Updates to our Terms of Use

We are updating our Terms of Use. Please carefully review the updated Terms before proceeding to our website.

Sunday, March 17, 2024 | Back issues
Courthouse News Service Courthouse News Service

Illinois Court Strikes Sex Offender Park Ban

An Illinois appeals court ruled that a state law making it a crime for convicted sex offenders to set foot in public parks is unconstitutional because it can punish innocent conduct.

(CN) – An Illinois appeals court ruled that a state law making it a crime for convicted sex offenders to set foot in public parks is unconstitutional because it can punish innocent conduct.

Friday’s ruling stems from the 2013 conviction of Marc A. Pepitone, a previously convicted sex offender who was arrested while walking his dog in a public park in Bolingbrook, Ill., a southwest suburb of Chicago.

A Will County jury found Pepitone, who was convicted in 1999 of predatory criminal sexual assault, guilty of being a child sex offender in a public park, in violation of an Illinois law.

As written, the law at issue makes it a crime for convicted sex offenders to attend concerts, picnics, rallies, or Chicago Bears games at Soldier Field, for example, or visit popular places like the Field Museum, the Shedd Aquarium, the Art Institute, the Adler Planetarium, or the Museum of Science and Industry, all of which are public buildings on park land.

Pepitone was sentenced to 24 months of conditional discharge and 100 hours of public service and given a $400 fine, but he appealed the conviction, claiming the banishment of sex offenders from public parks is "unconstitutional on its face because it bears no reasonable relationship to protecting the public."

Pepitone argued in his appeal that the law sweeps too broadly and therefore must be struck down. He said, "The specific issue is . . . whether an all-out banishment, of all child sex offenders, from all public parks . . . at all times. . .is a reasonable means of achieving the legislature’s stated goal of  'protect[ing] users of public parks from child sex offenders and sexual predators.’”

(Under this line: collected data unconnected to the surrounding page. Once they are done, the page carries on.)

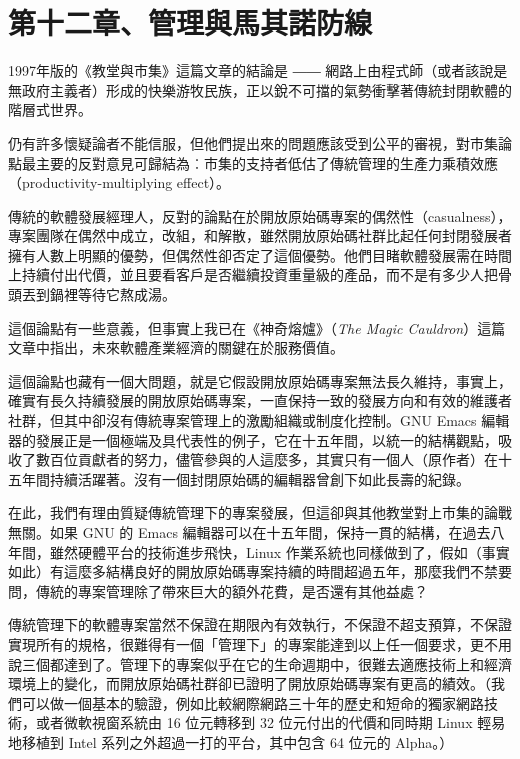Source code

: \documentclass[12pt, a5paper]{book}
\begin{document}
\newpage
\section{第十二章、管理與馬其諾防線}\label{ux7b2cux5341ux4e8cux7ae0ux7ba1ux7406ux8207ux99acux5176ux8afeux9632ux7dda}

1997年版的《教堂與市集》這篇文章的結論是 ――
網路上由程式師（或者該說是無政府主義者）形成的快樂游牧民族，正以銳不可擋的氣勢衝擊著傳統封閉軟體的階層式世界。

仍有許多懷疑論者不能信服，但他們提出來的問題應該受到公平的審視，對市集論點最主要的反對意見可歸結為︰市集的支持者低估了傳統管理的生產力乘積效應（productivity-multiplying
effect）。

傳統的軟體發展經理人，反對的論點在於開放原始碼專案的偶然性（casualness），專案團隊在偶然中成立，改組，和解散，雖然開放原始碼社群比起任何封閉發展者擁有人數上明顯的優勢，但偶然性卻否定了這個優勢。他們目睹軟體發展需在時間上持續付出代價，並且要看客戶是否繼續投資重量級的產品，而不是有多少人把骨頭丟到鍋裡等待它熬成湯。

這個論點有一些意義，但事實上我已在《神奇熔爐》（\emph{The Magic
Cauldron}）這篇文章中指出，未來軟體產業經濟的關鍵在於服務價值。

這個論點也藏有一個大問題，就是它假設開放原始碼專案無法長久維持，事實上，確實有長久持續發展的開放原始碼專案，一直保持一致的發展方向和有效的維護者社群，但其中卻沒有傳統專案管理上的激勵組織或制度化控制。GNU
Emacs
編輯器的發展正是一個極端及具代表性的例子，它在十五年間，以統一的結構觀點，吸收了數百位貢獻者的努力，儘管參與的人這麼多，其實只有一個人（原作者）在十五年間持續活躍著。沒有一個封閉原始碼的編輯器曾創下如此長壽的紀錄。

在此，我們有理由質疑傳統管理下的專案發展，但這卻與其他教堂對上市集的論戰無關。如果
GNU 的 Emacs
編輯器可以在十五年間，保持一貫的結構，在過去八年間，雖然硬體平台的技術進步飛快，Linux
作業系統也同樣做到了，假如（事實如此）有這麼多結構良好的開放原始碼專案持續的時間超過五年，那麼我們不禁要問，傳統的專案管理除了帶來巨大的額外花費，是否還有其他益處？

傳統管理下的軟體專案當然不保證在期限內有效執行，不保證不超支預算，不保證實現所有的規格，很難得有一個「管理下」的專案能達到以上任一個要求，更不用說三個都達到了。管理下的專案似乎在它的生命週期中，很難去適應技術上和經濟環境上的變化，而開放原始碼社群卻已證明了開放原始碼專案有更高的績效。（我們可以做一個基本的驗證，例如比較網際網路三十年的歷史和短命的獨家網路技術，或者微軟視窗系統由
16 位元轉移到 32 位元付出的代價和同時期 Linux 輕易地移植到 Intel
系列之外超過一打的平台，其中包含 64 位元的 Alpha。）
\end{document}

The Illinois Appellate Court’s Third District agreed with Pepitone on Friday in a 2-1 ruling and reversed his conviction of being a child sex offender in a public park.

“We hold that section 11-9.4-1(b) is facially unconstitutional because it is not reasonably related to its goal of protecting the public, especially children, from individuals fitting the definition of a child sex offender or a sexual predator,” Justice Mary McDade wrote for the majority. "Nor is it drafted in such a way as to effect that goal without arbitrarily stripping a wide swath of innocent conduct and rights he has as a citizen and taxpayer from a person who has paid the penalty for his crime.”

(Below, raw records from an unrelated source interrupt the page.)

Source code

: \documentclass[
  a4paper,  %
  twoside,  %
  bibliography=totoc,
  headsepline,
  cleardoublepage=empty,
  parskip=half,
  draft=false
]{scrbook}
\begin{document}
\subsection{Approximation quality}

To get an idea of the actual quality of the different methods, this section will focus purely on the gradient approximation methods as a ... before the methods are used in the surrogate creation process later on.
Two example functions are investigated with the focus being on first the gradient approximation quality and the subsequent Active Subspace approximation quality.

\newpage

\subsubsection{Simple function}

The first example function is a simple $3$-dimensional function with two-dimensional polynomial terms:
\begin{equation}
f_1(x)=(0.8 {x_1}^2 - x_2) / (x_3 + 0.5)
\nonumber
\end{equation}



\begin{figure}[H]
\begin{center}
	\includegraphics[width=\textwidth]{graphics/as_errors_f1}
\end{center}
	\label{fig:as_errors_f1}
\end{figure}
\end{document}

McDade said the sweep of the law “is extraordinary.”

“Section 11-9.4-1(b) is an outright ban on all individuals with certain sex offense convictions from public park buildings and public park property without any requirement that anyone—particularly a child—be actually, or even probably, present,” the ruling states.

The appeals panel’s majority found that the law “criminalizes substantial amounts of innocent conduct” and “makes no attempt to assess the dangerousness of a particular individual.”

Quoting a previous ruling by the Illinois Supreme Court, McDade wrote, “'Statutes that potentially punish innocent conduct violate due process principles because they are not reasonably designed to achieve their purposes.'”

Justice Robert Carter dissented, disagreeing that the state law is facially unconstitutional.

"By keeping sex offenders who have committed sex offenses against children away from areas where children are present, the legislature could have rationally sought to avoid giving those sex offenders an opportunity to reoffend,” he wrote. “Whether the statute could be more finely-tuned to accomplish that goal is a question for the legislature, not for the courts."

In December, a federal judge in Indiana struck down part of a similar city ordinance that prohibited sex offenders from loitering near parks, schools and other places children most commonly frequent, calling the ordinance "unconstitutionally vague."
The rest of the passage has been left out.